Exercise directions =>
Transcribe exactly, and only, the lines that fall between the line containing "Rubyをインストールしないと動かない(当たり前)のが" and the last line of the material, both ends included, omitting any pictures.

Data provided =>

[Start of section]

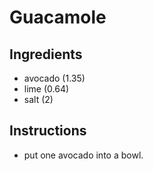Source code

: # Guacamole
## Ingredients
* avocado (1.35)
* lime (0.64)
* salt (2)
## Instructions
* put one avocado into a bowl.
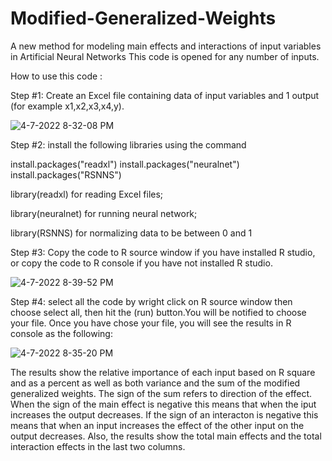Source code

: # Modified-Generalized-Weights
A new method for modeling main effects and interactions of input variables in Artificial Neural Networks
This code is opened for any number of inputs. 

How to use this code :

Step #1: Create an Excel file containing data of input variables and 1 output (for example x1,x2,x3,x4,y).

![4-7-2022 8-32-08 PM](https://user-images.githubusercontent.com/95976623/162273662-54d26211-aa2b-4941-a2f6-4d27ffae8e66.jpg)


Step #2: install the following libraries using the command 

install.packages("readxl")
install.packages("neuralnet") 
install.packages("RSNNS") 

library(readxl) for reading Excel files;

library(neuralnet) for running neural network;

library(RSNNS) for normalizing data to be between 0 and 1

Step #3: Copy the code to R source window if you have installed R studio, or copy the code to R console if you have not installed R studio.

![4-7-2022 8-39-52 PM](https://user-images.githubusercontent.com/95976623/162273927-fdd4cea0-6958-4ec1-a5b8-dafd7514ee33.jpg)


Step #4: select all the code by wright click  on R source window then choose select all, then hit the (run) button.You will be notified to choose your file. Once you have chose your file, you will see the results in R console as the following:

![4-7-2022 8-35-20 PM](https://user-images.githubusercontent.com/95976623/162274078-bc3a30f1-e36b-4dd0-9c5d-08b3a7d08731.jpg)

The results show the relative importance of each input based on R square and as a percent as well as both variance and the sum of the modified generalized weights.
The sign of the sum refers to direction of the effect. When the sign of the main effect is negative this means that when the iput increases the output decreases. If the sign of an interacton is negative this means that when an input increases the effect of the other input on the output decreases. Also, the results show the total main effects and the total interaction effects in the last two columns.


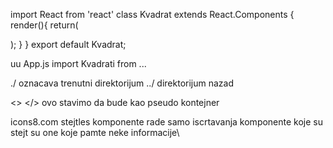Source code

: import React from 'react'
class Kvadrat extends React.Components
{
  render(){
    return(<div></div>);
  }
}
export default Kvadrat;

uu App.js
import Kvadrati from ...

./ oznacava trenutni direktorijum
../ direktorijum nazad


<> </> ovo stavimo da bude kao pseudo kontejner

icons8.com
stejtles komponente rade samo iscrtavanja
komponente koje su stejt su one koje pamte neke informacije\
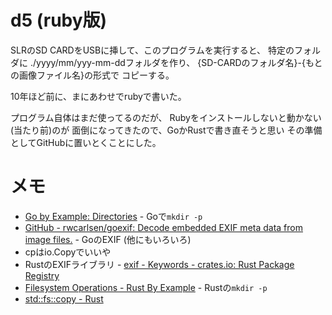 # d5 (ruby版)

SLRのSD CARDをUSBに挿して、このプログラムを実行すると、
特定のフォルダに ./yyyy/mm/yyy-mm-ddフォルダを作り、
{SD-CARDのフォルダ名}-{もとの画像ファイル名}の形式で
コピーする。

10年ほど前に、まにあわせでrubyで書いた。

プログラム自体はまだ使ってるのだが、
Rubyをインストールしないと動かない(当たり前)のが
面倒になってきたので、GoかRustで書き直そうと思い
その準備としてGitHubに置いとくことにした。

# メモ

- [Go by Example: Directories](https://gobyexample.com/directories) - Goで`mkdir -p`
- [GitHub - rwcarlsen/goexif: Decode embedded EXIF meta data from image files.](https://github.com/rwcarlsen/goexif) - GoのEXIF (他にもいろいろ)
- cpはio.Copyでいいや
- RustのEXIFライブラリ - [exif - Keywords - crates.io: Rust Package Registry](https://crates.io/keywords/exif)
- [Filesystem Operations - Rust By Example](https://doc.rust-lang.org/rust-by-example/std_misc/fs.html) - Rustの`mkdir -p`
- [std::fs::copy - Rust](https://doc.rust-lang.org/std/fs/fn.copy.html)
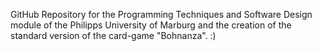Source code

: GitHub Repository for the Programming Techniques and Software Design module of the Philipps University of Marburg and the creation of the standard version of the card-game "Bohnanza". :)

[End of section]

Answer to this exercise =>
Rubyをインストールしないと動かない(当たり前)のが
面倒になってきたので、GoかRustで書き直そうと思い
その準備としてGitHubに置いとくことにした。

# メモ

- [Go by Example: Directories](https://gobyexample.com/directories) - Goで`mkdir -p`
- [GitHub - rwcarlsen/goexif: Decode embedded EXIF meta data from image files.](https://github.com/rwcarlsen/goexif) - GoのEXIF (他にもいろいろ)
- cpはio.Copyでいいや
- RustのEXIFライブラリ - [exif - Keywords - crates.io: Rust Package Registry](https://crates.io/keywords/exif)
- [Filesystem Operations - Rust By Example](https://doc.rust-lang.org/rust-by-example/std_misc/fs.html) - Rustの`mkdir -p`
- [std::fs::copy - Rust](https://doc.rust-lang.org/std/fs/fn.copy.html)
Source code

: GitHub Repository for the Programming Techniques and Software Design module of the Philipps University of Marburg and the creation of the standard version of the card-game "Bohnanza". :)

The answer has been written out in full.